Ha detto che, all’epoca dei suoi esordi, Via Veneto era il quartier generale, una fonte inesauribile di storie e di contatti. Chi incontrava più spesso?
«Aver lavorato con la "Compagnia dei giovani" mi aveva molto aiutato, era il gruppo teatrale più importante del momento, stavo sempre con Rossella Falk, Luchino Visconti, Giuseppe Patroni Griffi, Umberto Orsini. A Via Veneto ogni bar aveva il suo clan, da "Doney" c’erano La Capria, Francesco Rosi e sua moglie Giancarla, al "Cafè de Paris" trovavi Vittorio Gassmann, Ennio Flaiano, da "Rosati", a Piazza del Popolo, andavano Antonioni e la Vitti, si incontrava chiunque. Anche il Re Faruk con la sua amante, la cantante lirica Irma Capece Minutolo. Da me ribattezzata Irma Capace di Tuttolo».
Perché?
«Lei l’ha mai visto Faruk?».
Le sue battute hanno fatto storia, in giro c’era più ironia e autoironia. Poi che cosa è cambiato?

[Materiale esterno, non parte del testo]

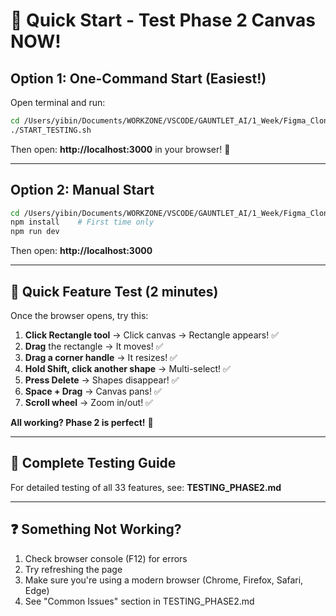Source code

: # 🚀 Quick Start - Test Phase 2 Canvas NOW!

## Option 1: One-Command Start (Easiest!)

Open terminal and run:

```bash
cd /Users/yibin/Documents/WORKZONE/VSCODE/GAUNTLET_AI/1_Week/Figma_Clone
./START_TESTING.sh
```

Then open: **http://localhost:3000** in your browser! 🎉

---

## Option 2: Manual Start

```bash
cd /Users/yibin/Documents/WORKZONE/VSCODE/GAUNTLET_AI/1_Week/Figma_Clone/frontend
npm install    # First time only
npm run dev
```

Then open: **http://localhost:3000**

---

## 🎯 Quick Feature Test (2 minutes)

Once the browser opens, try this:

1. **Click Rectangle tool** → Click canvas → Rectangle appears! ✅
2. **Drag** the rectangle → It moves! ✅
3. **Drag a corner handle** → It resizes! ✅
4. **Hold Shift, click another shape** → Multi-select! ✅
5. **Press Delete** → Shapes disappear! ✅
6. **Space + Drag** → Canvas pans! ✅
7. **Scroll wheel** → Zoom in/out! ✅

**All working? Phase 2 is perfect!** 🎊

---

## 📖 Complete Testing Guide

For detailed testing of all 33 features, see: **TESTING_PHASE2.md**

---

## ❓ Something Not Working?

1. Check browser console (F12) for errors
2. Try refreshing the page
3. Make sure you're using a modern browser (Chrome, Firefox, Safari, Edge)
4. See "Common Issues" section in TESTING_PHASE2.md

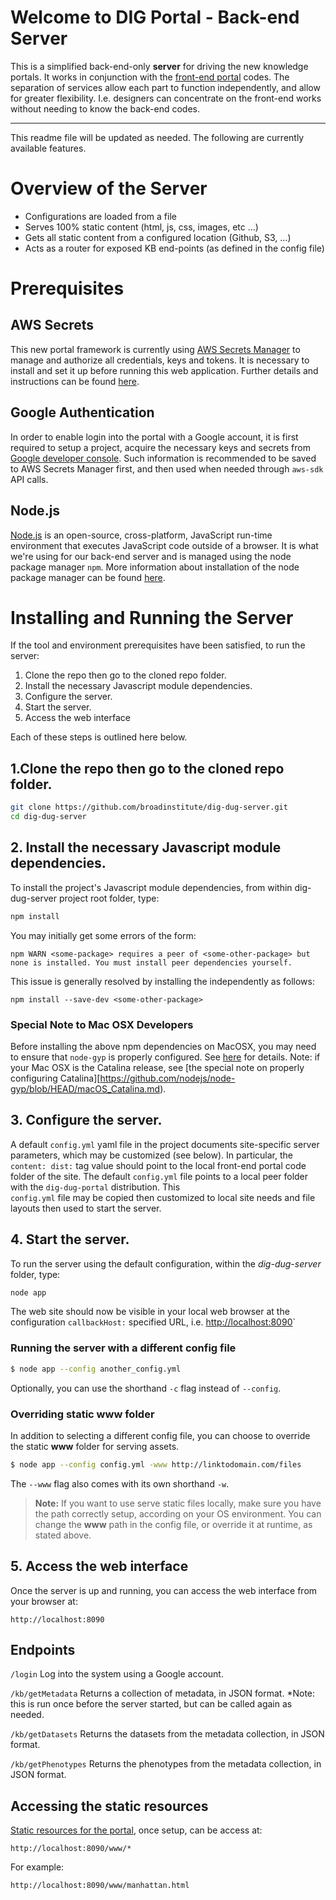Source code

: # Welcome to DIG Portal - Back-end Server

This is a simplified back-end-only **server** for driving the new knowledge portals. It works in conjunction with 
the [front-end portal](https://github.com/broadinstitute/dig-dug-portal) codes. The separation of services allow each 
part to function independently, and allow for greater flexibility. I.e. designers can concentrate on the front-end 
works without needing to know the back-end codes.

---

This readme file will be updated as needed. The following are currently available features.

# Overview of the Server

- Configurations are loaded from a file
- Serves 100% static content (html, js, css, images, etc ...)
- Gets all static content from a configured location (Github, S3, ...)
- Acts as a router for exposed KB end-points (as defined in the config file)

# Prerequisites

## AWS Secrets

This new portal framework is currently using [AWS Secrets Manager](https://aws.amazon.com/secrets-manager/) to manage 
and authorize all credentials, keys and tokens. It is necessary to install and set it up before running this web 
application. Further details and instructions can be found [here](https://github.com/broadinstitute/dig-secrets).

## Google Authentication

In order to enable login into the portal with a Google account, it is first required to setup a project, acquire 
the necessary keys and secrets from [Google developer console](https://developers.google.com/identity/sign-in/web/sign-in). 
Such information is recommended to be saved to AWS Secrets Manager first, and then used when needed through `aws-sdk` API calls.

## Node.js

[Node.js](https://nodejs.org/) is an open-source, cross-platform, JavaScript run-time environment that executes 
JavaScript code outside of a browser. It is what we're using for our back-end server and is managed using the 
node package manager `npm`. More information about installation of the node package manager can be found
[here](https://www.npmjs.com/get-npm}).

#  Installing and Running the Server

If the tool and environment prerequisites have been satisfied, to run the server:

1. Clone the repo then go to the cloned repo folder.
2. Install the necessary Javascript module dependencies.
3. Configure the server.
4. Start the server.
5. Access the web interface

Each of these steps is outlined here below.

## 1.Clone the repo then go to the cloned repo folder.

```sh 
git clone https://github.com/broadinstitute/dig-dug-server.git
cd dig-dug-server
```

## 2. Install the necessary Javascript module dependencies.

To install the project's Javascript module dependencies, from within dig-dug-server project root folder, type:

```sh
npm install
```

You may initially get some errors of the form:

```  
npm WARN <some-package> requires a peer of <some-other-package> but none is installed. You must install peer dependencies yourself.
```

This issue is generally resolved by installing the *<some-other-package>* independently as follows:

``` 
npm install --save-dev <some-other-package>
```

### Special Note to Mac OSX Developers

Before installing the above npm dependencies on MacOSX, you may need to ensure that `node-gyp` is properly configured. 
See [here](https://www.npmjs.com/package/node-gyp) for details. Note: if your Mac OSX is the Catalina release, 
see [the special note on properly configuring Catalina][https://github.com/nodejs/node-gyp/blob/HEAD/macOS_Catalina.md).  

## 3. Configure the server.

A  default `config.yml` yaml file in the project documents site-specific server parameters, which may be customized 
(see below). In particular, the `content: dist:` tag value should point to the local front-end portal code folder of 
the site. The default `config.yml` file points to a local peer folder with the `dig-dug-portal`  distribution. This  
`config.yml` file may be copied then customized to local site needs and file layouts then used to start the server.

## 4. Start the server.

To run the server using the default configuration, within the *dig-dug-server* folder, type:
 
```sh
node app
```

The web site should now be visible in your local web browser at the configuration `callbackHost:` specified URL, i.e.
[http://localhost:8090](http://localhost:8090)`


### Running the server with a different config file

```sh
$ node app --config another_config.yml
```

Optionally, you can use the shorthand `-c` flag instead of `--config`.

### Overriding static www folder

In addition to selecting a different config file, you can choose to override the static **www** folder for serving assets.

``` sh
$ node app --config config.yml -www http://linktodomain.com/files
```

The `--www` flag also comes with its own shorthand `-w`.

> **Note:** If you want to use serve static files locally, make sure you have the path correctly setup, according on 
>your OS environment. You can change the **www** path in the config file, or override it at runtime, as stated above.

## 5. Access the web interface

Once the server is up and running, you can access the web interface from your browser at:

`http://localhost:8090`

## Endpoints

`/login`
Log into the system using a Google account.

`/kb/getMetadata`
Returns a collection of metadata, in JSON format. \*Note: this is run once before the server started, but can 
be called again as needed.

`/kb/getDatasets`
Returns the datasets from the metadata collection, in JSON format.

`/kb/getPhenotypes`
Returns the phenotypes from the metadata collection, in JSON format.

## Accessing the static resources

[Static resources for the portal](https://github.com/broadinstitute/dig-dug-static-resources), once setup, can be access at:

`http://localhost:8090/www/*`

For example:

`http://localhost:8090/www/manhattan.html`
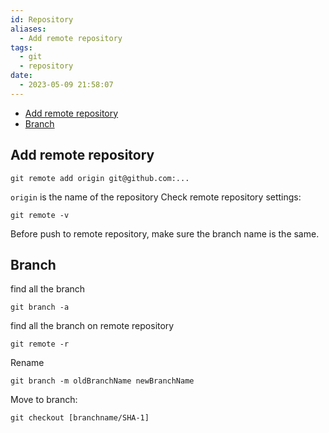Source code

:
 ```yaml
---
id: Repository
aliases:
  - Add remote repository
tags:
  - git
  - repository
date:
  - 2023-05-09 21:58:07
---
```


<!--toc:start-->
- [Add remote repository](#add-remote-repository)
- [Branch](#branch)
<!--toc:end-->

## Add remote repository
```git
git remote add origin git@github.com:...
```
`origin` is the name of the repository 
Check remote repository settings:
```git
git remote -v
```
Before push to remote repository, make sure the branch name is the same.

## Branch
find all the branch
```git
git branch -a
```
find all the branch on remote repository
```git
git remote -r 
```
Rename
```git
git branch -m oldBranchName newBranchName
```
Move to branch:
```git
git checkout [branchname/SHA-1]
```

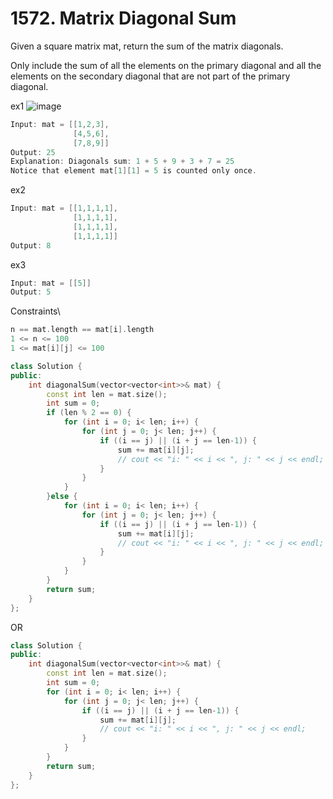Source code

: # 1572. Matrix Diagonal Sum

Given a square matrix mat, return the sum of the matrix diagonals.

Only include the sum of all the elements on the primary diagonal and all the elements on the secondary diagonal that are not part of the primary diagonal.

ex1
![image](https://assets.leetcode.com/uploads/2020/08/14/sample_1911.png)

```cpp
Input: mat = [[1,2,3],
              [4,5,6],
              [7,8,9]]
Output: 25
Explanation: Diagonals sum: 1 + 5 + 9 + 3 + 7 = 25
Notice that element mat[1][1] = 5 is counted only once.
```

ex2
```cpp
Input: mat = [[1,1,1,1],
              [1,1,1,1],
              [1,1,1,1],
              [1,1,1,1]]
Output: 8
```

ex3
```cpp
Input: mat = [[5]]
Output: 5
```

Constraints\
```cpp
n == mat.length == mat[i].length
1 <= n <= 100
1 <= mat[i][j] <= 100
```

```cpp
class Solution {
public:
    int diagonalSum(vector<vector<int>>& mat) {
        const int len = mat.size();
        int sum = 0;
        if (len % 2 == 0) {
            for (int i = 0; i< len; i++) {
                for (int j = 0; j< len; j++) {
                    if ((i == j) || (i + j == len-1)) {
                        sum += mat[i][j];
                        // cout << "i: " << i << ", j: " << j << endl;
                    }
                }
            }
        }else {
            for (int i = 0; i< len; i++) {
                for (int j = 0; j< len; j++) {
                    if ((i == j) || (i + j == len-1)) {
                        sum += mat[i][j];
                        // cout << "i: " << i << ", j: " << j << endl;
                    }
                }
            }
        }
        return sum;
    }
};
```
OR
```cpp
class Solution {
public:
    int diagonalSum(vector<vector<int>>& mat) {
        const int len = mat.size();
        int sum = 0;
        for (int i = 0; i< len; i++) {
            for (int j = 0; j< len; j++) {
                if ((i == j) || (i + j == len-1)) {
                    sum += mat[i][j];
                    // cout << "i: " << i << ", j: " << j << endl;
                }
            }
        }
        return sum;
    }
};
```










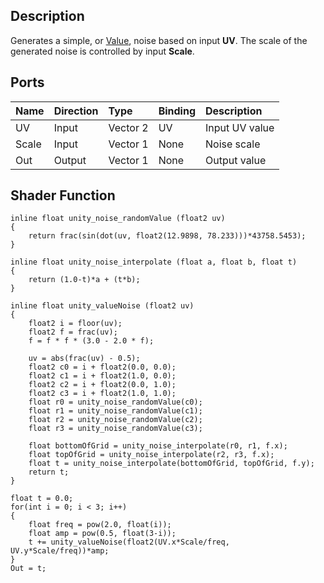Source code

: ## Description

Generates a simple, or [Value](https://en.wikipedia.org/wiki/Value_noise), noise based on input **UV**. The scale of the generated noise is controlled by input **Scale**.

## Ports

| Name        | Direction           | Type  | Binding | Description |
|:------------ |:-------------|:-----|:---|:---|
| UV      | Input | Vector 2 | UV | Input UV value |
| Scale      | Input | Vector 1 | None | Noise scale |
| Out | Output      |    Vector 1 | None | Output value |

## Shader Function

```
inline float unity_noise_randomValue (float2 uv)
{
    return frac(sin(dot(uv, float2(12.9898, 78.233)))*43758.5453);
}

inline float unity_noise_interpolate (float a, float b, float t)
{
    return (1.0-t)*a + (t*b);
}

inline float unity_valueNoise (float2 uv)
{
    float2 i = floor(uv);
    float2 f = frac(uv);
    f = f * f * (3.0 - 2.0 * f);

    uv = abs(frac(uv) - 0.5);
    float2 c0 = i + float2(0.0, 0.0);
    float2 c1 = i + float2(1.0, 0.0);
    float2 c2 = i + float2(0.0, 1.0);
    float2 c3 = i + float2(1.0, 1.0);
    float r0 = unity_noise_randomValue(c0);
    float r1 = unity_noise_randomValue(c1);
    float r2 = unity_noise_randomValue(c2);
    float r3 = unity_noise_randomValue(c3);

    float bottomOfGrid = unity_noise_interpolate(r0, r1, f.x);
    float topOfGrid = unity_noise_interpolate(r2, r3, f.x);
    float t = unity_noise_interpolate(bottomOfGrid, topOfGrid, f.y);
    return t;
}

float t = 0.0;
for(int i = 0; i < 3; i++)
{
    float freq = pow(2.0, float(i));
    float amp = pow(0.5, float(3-i));
    t += unity_valueNoise(float2(UV.x*Scale/freq, UV.y*Scale/freq))*amp;
}
Out = t;
```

«Da qualche anno ho deciso di smettere, mi sono accorto che non è più divertente. I produttori hanno cominciato a chiedere solo cose ufficiali, senza niente che possa disturbare gli attori, vogliono solo la conferenza stampa d’inizio del film e poi quella per presentarlo. Prima era tutto diverso, si organizzavano feste enormi, c’era un lusso sfrenato, esagerato, adesso prevale il desiderio di intimità. Poi il Covid ha dato il colpo finale, allentando anche certe frequentazioni».
Di che cosa è più soddisfatto?
«Mi sono fatto dei grandi amici, che mi sono rimasti accanto per tutta la vita».